Shader Execution Reordering
We have seen a big transition in real-time graphics where more and more games use ray tracing and even path tracing. These rendering techniques often lead to workloads that are difficult to predict because of the highly divergent paths taken by light rays as they bounce through a scene. This could be a significant performance hit on the GPU because threads execute in groups that I will refer to as waves (called warps on NVIDIA, wavefronts on AMD, and subgroups on Intel), where generally all threads in a wave execute the same instruction in lock-step. Overhead occurs when control flow diverges because both paths of a branch must be executed sequentially. Aside from that, incoherent memory access patterns prevent optimal cache usage and memory coalescing.
To improve execution and memory access coherence within waves, DirectX Raytracing (DXR) Tier 1.2 with Shader Model 6.9 introduces Shader Execution Reordering (SER). SER opens the opportunity for application developers to suggest how to dynamically regroup threads across waves based on user-defined coherence hints and/or information about the traced ray. The specification defines that this can only happen in a ray generation shader on a best-effort basis left to the implementation. This coherence hint should be the same value for workloads that are expected to take the same divergent path and load similar data so they can be grouped and executed within the same wave, potentially improving both execution and data access coherence.
How does it work?
The HitObject type has been added to store the context of a ray after traversal. It can replace calls to TraceRay() using HitObject::TraceRay() or subsume the results of a RayQuery using HitObject::FromRayQuery().
There are three ways to indicate how threads may be reordered. The simplest way to request reordering is by passing a HitObject as an argument. In this case, the driver may use properties of the HitObject such as the hit position or hit group index to group similar threads and improve execution coherence.
Additionally, MaybeReorderThread() can take an optional coherence hint. This coherence hint is defined as a user-provided uint value along with a bit count specifying how many bits should be considered for reordering, starting from the least significant bit. The most significant bits in this range have the highest reordering priority. It is also possible to provide only the coherence hint without passing a HitObject instance (source).
void dx::MaybeReorderThread(
dx::HitObject HitOrMiss,
uint CoherenceHint,
uint NumCoherenceHintBitsFromLSB );The specification however does not guarantee that MaybeReorderThread() will perform any reordering, the minimal allowed implementation is a no-op.
The sample below demonstrates how to use the new HitObject for pipeline ray tracing. It demonstrates the separation of the tracing stage via HitObject::TraceRay(), followed by reordering and finally executing the necessary hit or miss shaders bound via the shader binding table using HitObject::Invoke().
dx::HitObject hit = dx::HitObject::TraceRay(...);
dx::MaybeReorderThread(...);
dx::HitObject::Invoke(...);This next sample showcases how to perform a ray query using the existing RayQuery API. A HitObject is created from the committed hit in the RayQuery, which is then used to invoke dx::MaybeReorderThread(). A HitObject created from a RayQuery has no associated shader table entry, so calling Invoke() has no effect.
RayQuery<T> rayQuery;
rayQuery.TraceRayInline(...);
dx::HitObject hit = dx::HitObject::FromRayQuery(rayQuery);
dx::MaybeReorderThread(...);Note that MaybeReorderThread() is only available in ray generation shaders, even when using RayQuery.
Experiments
We ran experiments on different GPUs to see what the impact of adding Shader Execution Reordering would be on our Pipeline Path Tracing benchmark. We compared no reordering against two approaches: reordering based on the material index, and reordering using a “properties mask” that encodes certain material properties such as alpha masking, whether the material follows a significantly different code path (e.g. water or terrain), and how many layers the material has. This properties mask is obtained through a buffer load using the material index.

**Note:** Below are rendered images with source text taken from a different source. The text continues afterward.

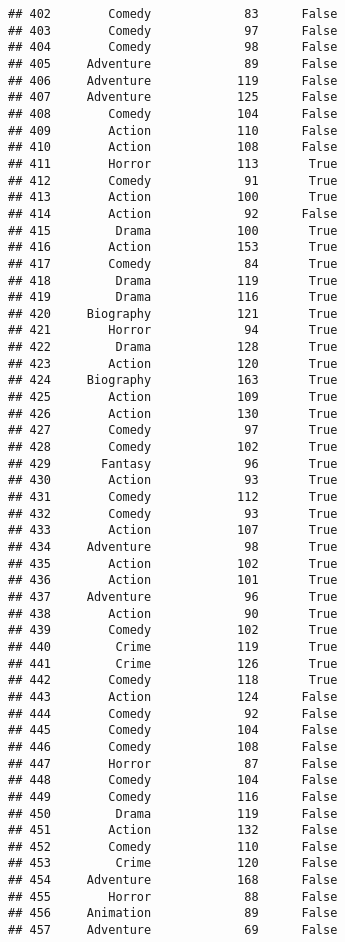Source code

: \documentclass[
]{article}
\begin{document}
\begin{verbatim}
## 402        Comedy             83      False
## 403        Comedy             97      False
## 404        Comedy             98      False
## 405     Adventure             89      False
## 406     Adventure            119      False
## 407     Adventure            125      False
## 408        Comedy            104      False
## 409        Action            110      False
## 410        Action            108      False
## 411        Horror            113       True
## 412        Comedy             91       True
## 413        Action            100       True
## 414        Action             92      False
## 415         Drama            100       True
## 416        Action            153       True
## 417        Comedy             84       True
## 418         Drama            119       True
## 419         Drama            116       True
## 420     Biography            121       True
## 421        Horror             94       True
## 422         Drama            128       True
## 423        Action            120       True
## 424     Biography            163       True
## 425        Action            109       True
## 426        Action            130       True
## 427        Comedy             97       True
## 428        Comedy            102       True
## 429       Fantasy             96       True
## 430        Action             93       True
## 431        Comedy            112       True
## 432        Comedy             93       True
## 433        Action            107       True
## 434     Adventure             98       True
## 435        Action            102       True
## 436        Action            101       True
## 437     Adventure             96       True
## 438        Action             90       True
## 439        Comedy            102       True
## 440         Crime            119       True
## 441         Crime            126       True
## 442        Comedy            118       True
## 443        Action            124      False
## 444        Comedy             92      False
## 445        Comedy            104      False
## 446        Comedy            108      False
## 447        Horror             87      False
## 448        Comedy            104      False
## 449        Comedy            116      False
## 450         Drama            119      False
## 451        Action            132      False
## 452        Comedy            110      False
## 453         Crime            120      False
## 454     Adventure            168      False
## 455        Horror             88      False
## 456     Animation             89      False
## 457     Adventure             69      False

\end{verbatim}
\end{document}
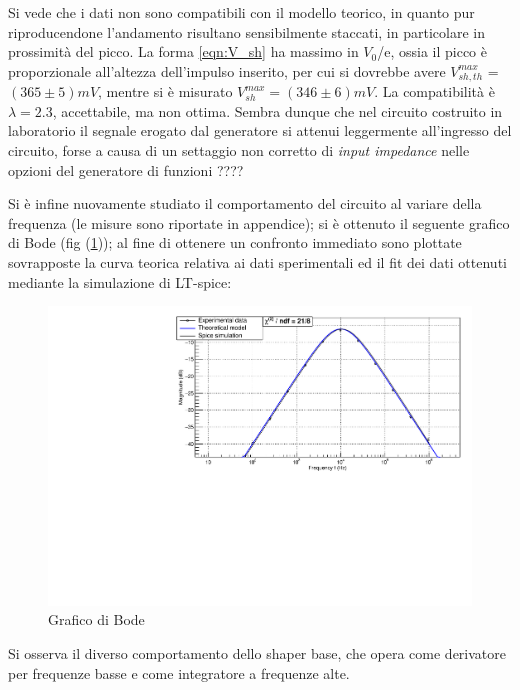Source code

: \documentclass{article}
\begin{document}
Si vede che i dati non sono compatibili con il modello teorico, in quanto pur riproducendone l'andamento risultano sensibilmente 
staccati, in particolare in prossimità del picco. La forma \ref{eqn:V_sh} ha massimo in $V_0$/e, ossia il picco è proporzionale all'altezza dell'impulso
inserito, per cui si dovrebbe avere $V_{sh,th}^{max}$ = $(365 \pm 5) mV $, mentre si è misurato  $V_{sh}^{max}=(346 \pm 6)mV$. La compatibilità è $\lambda=2.3$,
accettabile, ma non ottima. Sembra dunque che nel circuito costruito in laboratorio il segnale erogato dal generatore si attenui leggermente all'ingresso del
circuito, forse a causa di un settaggio non corretto di \textit{input impedance} nelle opzioni del generatore di funzioni  ????

Si è infine nuovamente studiato il comportamento del circuito al variare della frequenza (le misure sono riportate in appendice); si è 
ottenuto il seguente grafico di Bode (fig (\ref{fig:bodeshaper_no_pz})); al fine di ottenere un confronto immediato sono plottate 
sovrapposte la curva teorica relativa ai dati sperimentali ed il fit dei dati ottenuti mediante la simulazione di LT-spice:

\begin{center}
    \begin{figure}[H]
    \centering
    \includegraphics[scale=0.375, angle=0]{bodeshaper_no_pz.pdf}
    \caption{Grafico di Bode}
    \label{fig:bodeshaper_no_pz}
    \end{figure}
\end{center}

Si osserva il diverso comportamento dello shaper base, che opera come derivatore per frequenze basse e come integratore a frequenze
alte.
\end{document}
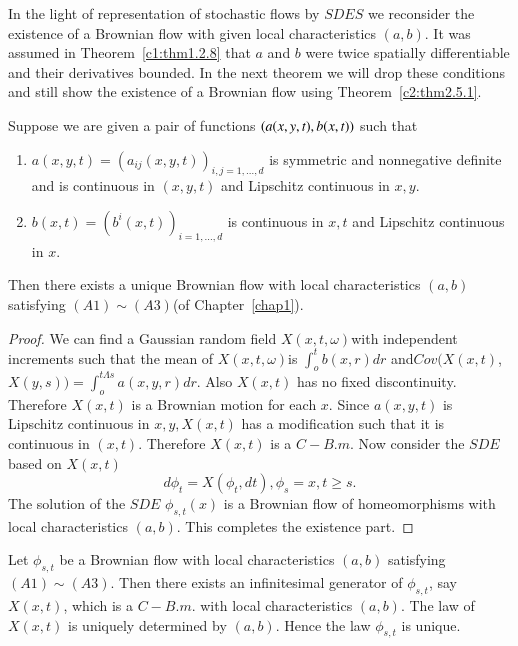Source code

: In the light of representation of stochastic flows by $SDES$ we
reconsider the existence of a Brownian flow with given local
characteristics $(a, b)$. It was assumed in Theorem~\ref{c1:thm1.2.8} that $a$
and $b$ were twice spatially differentiable and their derivatives
bounded. In the next theorem we will drop these conditions and still
show the existence of a Brownian flow using Theorem~\ref{c2:thm2.5.1}. 

\setcounter{theorem}{3}
\begin{theorem}\label{c2:thm2.5.4}%
  Suppose we are given a pair of functions $(a(x,y,t),\break b(x,t))$ such that
  \begin{enumerate}[\rm (i)]
  \item $a(x,y,t)=(a_{ij}(x,y,t))_{i,j=1,\ldots,d}$ is
    symmetric and nonnegative definite and is continuous in $(x,y,t)$
    and Lipschitz continuous in $x,y$. 
  \item\pageoriginale $b(x,t)=(b^i(x,t))_{i=1,\ldots,d}$ is continuous in
    $x,t$ and Lipschitz continuous in $x$. 
  \end{enumerate}
  Then there exists a unique Brownian flow with local characteristics
  $(a,b)$ satisfying $(A1)\sim(A3)$(of Chapter~\ref{chap1}). 
\end{theorem}

\begin{proof}
  We can find a Gaussian random field $X(x,t, \omega)$with independent
  increments such that the mean of $X(x,t,\omega)$is $\int^t_o
  b(x,r)dr$ and\break $Cov(X(x,t)$, $X(y,s))=\int^{t \Lambda
    s}_{o}a(x,y,r)dr$. 
  Also $X(x,t)$ has no fixed discontinuity. Therefore $X(x,t)$ is a
  Brownian motion for each $x$. Since $a(x,y,t)$ is Lipschitz continuous
  in $x,y,X(x,t)$ has a modification such that it is continuous in
  $(x,t)$. Therefore $X(x,t)$ is a $C-B.m$. Now consider the $SDE$ based
  on $X(x,t)$ 
  $$
  d \phi_t =X(\phi_t,dt),\phi_s =x, t \geq s.
  $$
  The solution of the $SDE$ $\phi_{s,t}(x)$ is a Brownian flow of
  homeomorphisms with local characteristics $(a,b)$. This completes the
  existence part. 
\end{proof}

\medskip
{}
  Let $\phi_{s,t}$ be a Brownian flow with local characteristics
  $(a,b)$ satisfying $(A1)\sim (A3)$. Then there exists an
  infinitesimal generator of $\phi_{s,t}$, say $X(x,t)$, which is a
  $C-B.m$. with local characteristics $(a,b)$. The law of $X(x,t)$ is
  uniquely determined by $(a,b)$. Hence the law $\phi_{s,t}$ is
  unique.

We tested the following GPUs at the given driver versions:
- NVIDIA GeForce RTX 4070 Ti at preview driver version 590.26.0
- AMD Radeon RX 9070 XT at driver version 32.0.21007
- Intel Arc 140V (MSI Claw 8AI+) at driver version 32.0.101.8136
Scores shown below are the Raytracing scores from the Evolve pipeline path tracing benchmark runs with Shader Model 6.9 and HV 202x. "No re-ordering" means that HitObject::TraceRay() is called without MaybeReorderThread().
NVIDIA

On the tested NVIDIA GPU it appears that reordering based on the material index seems to be the most effective.
In Nsight Graphics the wave coherence of the various shader stages can be visualized, when comparing this between the various reordering strategies used it becomes visible that reordering has a significant effect on wave coherence in the ray closest hit and miss shaders.

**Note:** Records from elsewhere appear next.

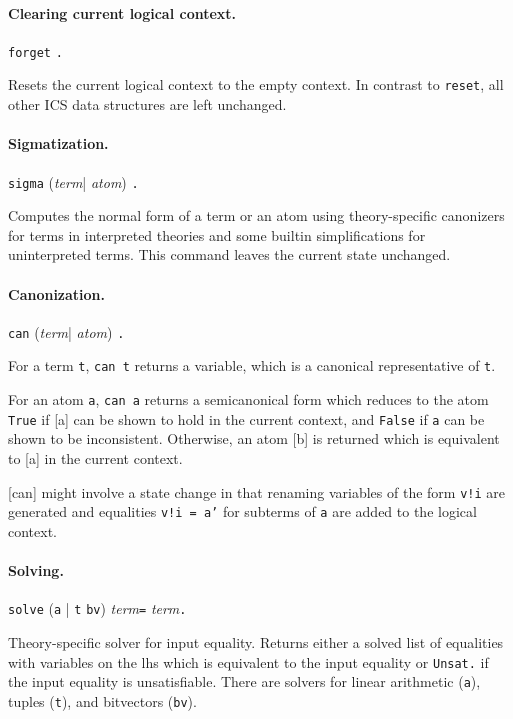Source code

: \documentclass[12pt]{article}
\newcommand{\term}{\textit{term}}
\newcommand{\atom}{\textit{atom}}
\begin{document}
\paragraph{Clearing current logical context.}
  \begin{center}
  \texttt{forget} \texttt{.}
  \end{center}
Resets the current logical context to the empty 
context. In contrast to \texttt{reset}, all other
ICS data structures are left unchanged.


\paragraph{Sigmatization.}
  \begin{center}
  \texttt{sigma} (\term | \atom) \texttt{.}
  \end{center}
Computes the normal form of a term or an atom using
theory-specific canonizers for terms in interpreted
theories and some builtin simplifications for 
uninterpreted terms. This command leaves the 
current state unchanged.

\paragraph{Canonization.}
  \begin{center}
  \texttt{can} (\term | \atom) \texttt{.}
  \end{center}
For a term \texttt{t}, \texttt{can t} returns a
variable, which is a canonical representative of 
\texttt{t}.

For an atom \texttt{a}, \texttt{can a} returns a semicanonical 
form which reduces to the atom \texttt{True} if [a] can be shown
to hold in the current context, and \texttt{False} if \texttt{a}
can be shown to be inconsistent.  Otherwise, an atom
[b] is returned which is equivalent to [a] in the current
context.

[can] might involve a state change in that renaming
variables of the form \texttt{v!i} are generated and equalities
\texttt{v!i = a'} for subterms of \texttt{a} are added to the
logical context.

\paragraph{Solving.}
  \begin{center}
  \texttt{solve} (\texttt{a} | \texttt{t} \texttt{bv}) \term \texttt{=} \term  \texttt{.}
  \end{center}
Theory-specific solver for input equality. Returns either a solved 
list of equalities with variables on the lhs which is equivalent
to the input equality or \texttt{Unsat.} if the input equality is
unsatisfiable. There are solvers for linear arithmetic (\texttt{a}), 
tuples (\texttt{t}), and bitvectors (\texttt{bv}).
\end{document}

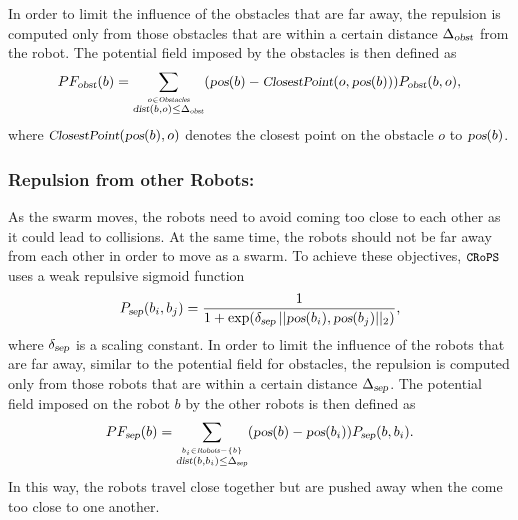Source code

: \documentclass{llncs}
\newcommand{\Acronym}[1]{\ensuremath{{\small{\texttt{#1}}}}}
\newcommand{\Var}[1]{\ensuremath{{\small{\textsl{#1}}}}}
\newcommand{\Name}{\Acronym{CRoPS}}
\begin{document}

In order to limit the influence of the obstacles that are far away,
the repulsion is computed only from those obstacles that are within a
certain distance $\Delta_\Var{obst}$ from the robot. The potential
field imposed by the obstacles is then defined as 
$$
PF_\Var{obst}(b) = \sum_{\stackrel{o \in
    \Var{Obstacles}}{\Var{dist}(b, o) \leq \Delta_\Var{obst}}} (\Var{pos}(b)
- \Var{ClosestPoint}(o, \Var{pos}(b))) P_\Var{obst}(b, o),
$$
where $\Var{ClosestPoint}(\Var{pos}(b), o)$ denotes the closest point on the
obstacle $o$ to $\Var{pos}(b)$.

\subsubsection{Repulsion from other Robots:}
\label{sec:PFrobots} As the swarm moves,
the robots need to avoid coming too close to each other as it
could lead to collisions. At the same time, the robots should not be
far away from each other in order to move as a swarm. To achieve these
objectives, $\Name$ uses a weak repulsive sigmoid function
$$
P_\Var{sep}(b_i, b_j) = \frac{1}{1 +
  \exp(\delta_\Var{sep}\, ||\Var{pos}(b_i), \Var{pos}(b_j)||_2)},
$$
where $\delta_\Var{sep}$ is a scaling constant.
In order to limit the influence of the robots that are far away,
similar to the potential field for obstacles,
the repulsion is computed only from those robots that are within a
certain distance $\Delta_\Var{sep}$. The potential
field imposed on the robot $b$ by the other robots is then defined as 
$$
PF_\Var{sep}(b) = \sum_{\stackrel{b_i \in
    \Var{Robots} - \{b\}}{\Var{dist}(b, b_i) \leq \Delta_\Var{sep}}} (\Var{pos}(b)
- \Var{pos}(b_i)) P_\Var{sep}(b, b_i).
$$
In this way, the robots travel close together but are
pushed away when the come too close to one another.
\end{document}
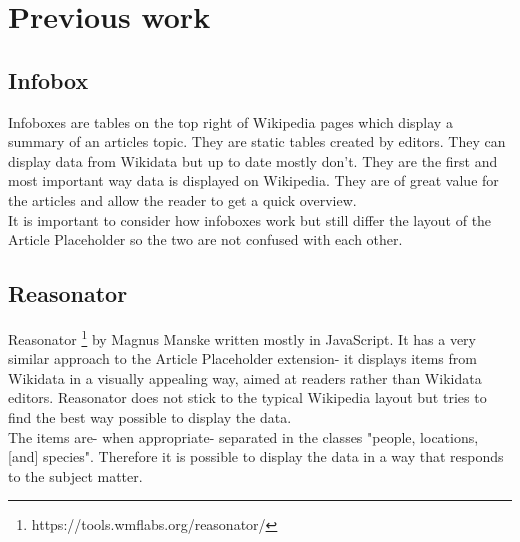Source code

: \section{Previous work}
\subsection{Infobox}
Infoboxes are tables on the top right of Wikipedia pages which display a summary of an articles topic. They are static tables created by editors. They can display data from Wikidata but up to date mostly don't. They are the first and most important way data is displayed on Wikipedia. They are of great value for the articles and allow the reader to get a quick overview. \\
It is important to consider how infoboxes work but still differ the layout of the Article Placeholder so the two are not confused with each other.

\subsection{Reasonator}
Reasonator \footnote{https://tools.wmflabs.org/reasonator/} by Magnus Manske written mostly in JavaScript. It has a very similar approach to the Article Placeholder extension- it displays items from Wikidata in a visually appealing way, aimed at readers rather than Wikidata editors. Reasonator does not stick to the typical Wikipedia layout but tries to find the best way possible to display the data. \\
The items are- when appropriate- separated in the classes   "people, locations, [and] species". Therefore it is possible to display the data in a way that responds to the subject matter. \\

In the example below, you can see that when not reordering, only 34% of the threads within the wave execute the same instructions. When reordering based on the material this became 97% which resulted in a massive performance improvement since the #1 stall was texture loads.


AMD

On AMD GPUs no performance difference was noticeable between the tested experiments. This is expected since they mention that MaybeReorderThread() currently does not move threads (source).
Intel

On Intel GPUs, Shader Execution Reordering does not currently provide a performance improvement. The ray tracing score was slightly worse than when not re-ordering when using the material index as a coherence hint, and lowest when the properties mask was used.